Cover for MAUSS: All Abraham's Children: Changing Mormon Conceptions of Race and Lineage. Click for larger image
Ebook Information

All Abraham's Children

Changing Mormon Conceptions of Race and Lineage
Awards and Recognition:

Winner of the Best Book Award from the Mormon History Association, 2004.

Example of Mormon beliefs and behavior towards minorities

All Abraham’s Children is Armand L. Mauss’s long-awaited magnum opus on the evolution of traditional Mormon beliefs and practices concerning minorities. He examines how members of the Church of Jesus Christ of Latter-day Saints have defined themselves and others in terms of racial lineages.

Mauss describes a complex process of the broadening of these self-defined lineages during the last part of the twentieth century as the modern Mormon church continued its world-wide expansion through massive missionary work.

Mauss contends that Mormon constructions of racial identity have not necessarily affected actual behavior negatively and that in some cases Mormons have shown greater tolerance than other groups in the American mainstream.

Employing a broad intellectual historical analysis to identify shifts in LDS behavior over time, All Abraham’s Children is an important commentary on current models of Mormon historiography.

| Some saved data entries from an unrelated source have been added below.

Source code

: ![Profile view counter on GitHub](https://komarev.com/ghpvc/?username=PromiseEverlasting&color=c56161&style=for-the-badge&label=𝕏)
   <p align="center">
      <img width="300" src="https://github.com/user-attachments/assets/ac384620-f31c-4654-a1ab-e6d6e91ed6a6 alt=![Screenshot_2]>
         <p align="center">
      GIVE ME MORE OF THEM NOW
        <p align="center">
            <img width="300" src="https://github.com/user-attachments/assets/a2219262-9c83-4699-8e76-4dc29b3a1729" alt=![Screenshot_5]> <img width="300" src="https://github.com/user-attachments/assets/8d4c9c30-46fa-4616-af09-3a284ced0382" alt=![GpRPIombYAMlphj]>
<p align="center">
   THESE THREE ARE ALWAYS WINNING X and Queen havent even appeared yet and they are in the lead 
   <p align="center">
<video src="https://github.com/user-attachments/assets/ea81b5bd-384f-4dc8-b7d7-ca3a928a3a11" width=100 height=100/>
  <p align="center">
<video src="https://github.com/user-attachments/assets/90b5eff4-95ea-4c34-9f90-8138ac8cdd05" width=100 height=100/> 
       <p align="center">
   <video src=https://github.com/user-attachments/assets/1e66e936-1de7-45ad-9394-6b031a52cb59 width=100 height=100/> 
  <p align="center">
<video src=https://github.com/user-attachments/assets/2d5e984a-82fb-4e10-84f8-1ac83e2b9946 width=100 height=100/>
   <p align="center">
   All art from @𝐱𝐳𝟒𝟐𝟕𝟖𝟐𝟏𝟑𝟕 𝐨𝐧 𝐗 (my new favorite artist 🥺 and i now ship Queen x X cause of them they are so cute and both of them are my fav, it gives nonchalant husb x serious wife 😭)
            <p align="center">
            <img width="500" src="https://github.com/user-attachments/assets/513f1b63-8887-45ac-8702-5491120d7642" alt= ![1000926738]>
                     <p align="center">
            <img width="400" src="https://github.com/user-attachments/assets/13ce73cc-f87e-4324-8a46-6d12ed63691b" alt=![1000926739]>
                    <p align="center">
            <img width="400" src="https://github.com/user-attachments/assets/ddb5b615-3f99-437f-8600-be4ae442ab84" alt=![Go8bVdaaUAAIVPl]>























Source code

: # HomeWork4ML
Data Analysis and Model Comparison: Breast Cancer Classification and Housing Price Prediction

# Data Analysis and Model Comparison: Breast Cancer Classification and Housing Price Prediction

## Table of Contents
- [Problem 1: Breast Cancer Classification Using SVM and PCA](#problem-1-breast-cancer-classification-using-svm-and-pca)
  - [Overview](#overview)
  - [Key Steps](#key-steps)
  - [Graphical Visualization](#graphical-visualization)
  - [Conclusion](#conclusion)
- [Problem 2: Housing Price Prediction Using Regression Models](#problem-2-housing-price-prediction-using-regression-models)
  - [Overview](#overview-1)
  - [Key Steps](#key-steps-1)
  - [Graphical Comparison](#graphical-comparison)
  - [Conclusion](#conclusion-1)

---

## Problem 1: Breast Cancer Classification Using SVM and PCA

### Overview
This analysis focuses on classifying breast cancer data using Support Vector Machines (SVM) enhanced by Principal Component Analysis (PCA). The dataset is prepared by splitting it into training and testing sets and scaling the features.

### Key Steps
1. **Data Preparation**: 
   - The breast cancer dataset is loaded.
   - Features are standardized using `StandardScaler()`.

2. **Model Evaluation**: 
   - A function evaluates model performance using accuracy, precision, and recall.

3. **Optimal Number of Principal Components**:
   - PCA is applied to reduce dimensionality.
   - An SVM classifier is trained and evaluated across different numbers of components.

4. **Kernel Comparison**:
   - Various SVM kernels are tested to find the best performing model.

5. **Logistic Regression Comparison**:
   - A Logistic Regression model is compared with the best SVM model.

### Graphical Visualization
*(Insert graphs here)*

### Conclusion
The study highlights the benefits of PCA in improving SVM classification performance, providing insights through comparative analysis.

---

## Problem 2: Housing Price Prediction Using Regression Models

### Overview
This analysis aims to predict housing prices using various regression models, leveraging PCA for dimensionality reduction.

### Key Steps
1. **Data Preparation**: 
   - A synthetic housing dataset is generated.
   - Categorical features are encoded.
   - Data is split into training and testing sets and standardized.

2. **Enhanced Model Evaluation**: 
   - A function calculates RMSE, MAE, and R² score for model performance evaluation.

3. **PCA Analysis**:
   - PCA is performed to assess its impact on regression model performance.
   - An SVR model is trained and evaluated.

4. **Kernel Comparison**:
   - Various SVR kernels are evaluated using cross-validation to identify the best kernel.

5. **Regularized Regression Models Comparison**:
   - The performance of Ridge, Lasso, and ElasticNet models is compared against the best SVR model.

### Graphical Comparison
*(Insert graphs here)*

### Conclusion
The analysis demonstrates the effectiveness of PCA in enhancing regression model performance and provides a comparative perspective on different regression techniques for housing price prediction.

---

“This exceptionally well-articulated book is an important work on Mormon race relations and a significant statement of Mormon intellectual and cultural history.”--Ronald W. Walker, author of Wayward Saints: The Godbeites and Brigham Young and coauthor of Mormon History

All Abraham’s Children affords a highly engrossing and superbly researched account of changing Mormon relations with minorities from the time of the religion’s founding to the present. I expect it to become a classic.”--Charles Y. Glock, coauthor of Christian Beliefs and Anti-Semitism and The Anatomy of Racial Attitudes

Armand L. Mauss, a professor emeritus of sociology and religious studies at Washington State University, is the author of The Angel and the Beehive: The Mormon Struggle with Assimilation, and Social Problems as Social Movements, and the coeditor of Neither White nor Black: Mormon Scholars Confront the Race Issue in a Universal Church.